Material for this exercise:

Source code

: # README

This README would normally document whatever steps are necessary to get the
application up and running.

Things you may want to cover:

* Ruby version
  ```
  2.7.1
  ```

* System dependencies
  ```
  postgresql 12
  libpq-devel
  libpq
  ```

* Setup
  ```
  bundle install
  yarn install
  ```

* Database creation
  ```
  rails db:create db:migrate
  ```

Description of the task: Copy out all the entries exactly once more.

Result below:
Source code

: # README

This README would normally document whatever steps are necessary to get the
application up and running.

Things you may want to cover:

* Ruby version
  ```
  2.7.1
  ```

* System dependencies
  ```
  postgresql 12
  libpq-devel
  libpq
  ```

* Setup
  ```
  bundle install
  yarn install
  ```

* Database creation
  ```
  rails db:create db:migrate
  ```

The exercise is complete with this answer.